1 硬岩起裂应力确定方法概述岩石中存在着大量细观缺陷,在应力集中作用下易萌生出微裂纹,进而扩展连通形成宏观破裂面.微裂纹萌生和起裂可看作是岩石渐进破坏过程的起点.本节将详细探讨室内试验岩石试样渐进破坏过程中裂纹起裂应力的确定方法.
目前,确定起裂应力的方法大体有:体积应变法[21]、侧向应变法[22]、裂纹体积应变法[23]、侧向应变差法[24]、声发射法[25]和数值模拟法[26].体积应变法是通过轴向应力-体积应变曲线中的线性段末点确定岩石的起裂应力,该方法优点是确定岩石起裂应力较为直观,简便和易操作,缺点是依赖于人为做切线,存在无法避免的主观性和取值误差;侧向应变法使用轴向应力-侧向应变曲线中偏离线性的拐点来确定起裂应力,该方法具有体积应变法的优点,并去除了轴向应变的影响,干扰因素少,缺点同体积应变法;裂纹体积应变法通过计算岩石压缩过程中总体积应变与弹性体积应变的差值获得裂纹体积应变,当裂纹体积应变的绝对值大于0,微裂纹起裂开始,起裂应力通过裂纹体积应变-轴向应变曲线确定,该方法优点是不再采用人为做切线确定起裂应力,确定起裂点的过程中避免了与裂隙闭合点混淆,得出的起裂应力值相对客观,缺点是依赖于弹性模量和泊松比的计算,对泊松比的变化比较敏感,判断起裂点偏离零点也易产生误差;侧向应变差法是在轴向应力-体积应变曲线中确定损伤应力,通过连接原点与损伤应力形成一条辅助线,并确定辅助线上对应的侧向应变值,将实测侧向应变减去辅助侧向应变即为侧向应变差,最后作出侧向应变差与轴向应力关系图,图中峰值点即为起裂应力,该方法优点是极值的确定具有惟一性,避免了人为误差,保证了结果的客观性;缺点是仅适用于硬岩;声发射法是通过声发射系统监测岩石内部出现明显的声发射行为时对应的应力值即为起裂应力,该方法优点是常规应变方法的重要补充,缺点是声发射信号易受噪声干扰,且岩石在裂隙闭合和线弹性阶段也可能出现波动较强的声发射信号,从而干扰了对起裂应力的准确识别;数值模拟法是通过模拟绘制裂隙数量-轴向应变曲线,在该曲线中,随着应变增加,获取曲线首次出现拐点所对应的应变值,根据此应变值在应力-应变曲线中确定起裂应力,该方法优点是避免了人为误差,通过模拟方便快捷的确定起裂应力,缺点是模拟结果需要试验进行验证.综上所述,通过对比各种方法的优缺点,本文选用侧向应变差法确定三山岛花岗岩和天湖花岗闪长岩的起裂应力.
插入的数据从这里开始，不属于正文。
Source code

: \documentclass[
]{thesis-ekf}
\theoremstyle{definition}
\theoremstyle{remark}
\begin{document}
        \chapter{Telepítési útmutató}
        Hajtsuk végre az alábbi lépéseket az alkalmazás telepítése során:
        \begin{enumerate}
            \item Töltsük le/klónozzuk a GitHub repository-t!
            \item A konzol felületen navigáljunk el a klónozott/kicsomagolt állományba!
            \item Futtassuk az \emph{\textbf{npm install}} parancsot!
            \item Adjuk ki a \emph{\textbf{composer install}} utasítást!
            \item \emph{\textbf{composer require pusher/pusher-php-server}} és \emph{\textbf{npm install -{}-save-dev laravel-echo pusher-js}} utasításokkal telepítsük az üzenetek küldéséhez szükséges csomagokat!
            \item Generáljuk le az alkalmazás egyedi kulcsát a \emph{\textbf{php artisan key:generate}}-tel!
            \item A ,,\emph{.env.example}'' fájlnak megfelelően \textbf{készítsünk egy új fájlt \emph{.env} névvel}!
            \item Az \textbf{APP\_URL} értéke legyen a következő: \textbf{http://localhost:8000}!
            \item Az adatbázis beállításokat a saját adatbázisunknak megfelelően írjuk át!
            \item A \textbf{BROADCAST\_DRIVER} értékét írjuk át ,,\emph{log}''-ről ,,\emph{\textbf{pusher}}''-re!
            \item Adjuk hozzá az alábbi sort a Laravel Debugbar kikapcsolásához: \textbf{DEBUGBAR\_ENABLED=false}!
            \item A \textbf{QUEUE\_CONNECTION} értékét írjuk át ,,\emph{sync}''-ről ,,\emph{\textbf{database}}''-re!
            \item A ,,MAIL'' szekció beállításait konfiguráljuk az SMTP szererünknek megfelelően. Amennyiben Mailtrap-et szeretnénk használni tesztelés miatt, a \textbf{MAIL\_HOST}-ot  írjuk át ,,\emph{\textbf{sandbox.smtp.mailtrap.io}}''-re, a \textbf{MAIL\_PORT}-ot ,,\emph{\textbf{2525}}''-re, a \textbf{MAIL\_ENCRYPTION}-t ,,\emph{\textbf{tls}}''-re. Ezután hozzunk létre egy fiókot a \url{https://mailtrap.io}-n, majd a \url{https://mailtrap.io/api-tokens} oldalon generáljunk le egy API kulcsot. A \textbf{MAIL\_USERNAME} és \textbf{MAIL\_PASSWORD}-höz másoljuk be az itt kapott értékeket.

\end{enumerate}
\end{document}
2 脆性指标与弹性应变能关系分析对于岩石的变形和破坏,从能量角度分析可知:外力对岩石做功产生不可恢复的塑性变形,在岩石内部存储弹性应变能,同时外力作用下岩石内部裂隙产生、扩展、贯通发展都将消耗能量.当岩石积蓄的弹性应变能达到一定阈值时,便释放转化成耗散能导致岩石破坏.假设试验系统是一个密闭系统,试验过程中能量交换仅存在于岩石试样与试验机之间,与外界环境没有能量交换,即环境传导和热辐射忽略不计,因此,由热力学第一定律可知:
$U = {U_{\rm{e}}} + {U_{\rm{d}}}, $ (1)
其中,弹性应变能的计算公式为:
${U_{\rm{e}}} = \frac{1}{2}{\sigma _1}{\varepsilon _{{\rm{el}}}} + \frac{1}{2}{\sigma _2}{\varepsilon _{{\rm{e}}2}} + \frac{1}{2}{\sigma _3}{\varepsilon _{{\rm{e}}3}}, $ (2)
${\varepsilon _{{\rm{e}}i}} = \frac{1}{{{E_{\rm{u}}}}}\left[ {{\sigma _i} - {\nu _{\rm{u}}}\left( {{\sigma _j} + {\sigma _k}} \right)} \right], $ (3)
${U_{\rm{e}}} = \frac{1}{{2{E_0}}}\left[ {\sigma _1^2 + \sigma _2^2 + \sigma _3^2 - 2\nu \left( {{\sigma _1}{\sigma _2} + {\sigma _2}{\sigma _3} + {\sigma _1}{\sigma _3}} \right)} \right].$ (4)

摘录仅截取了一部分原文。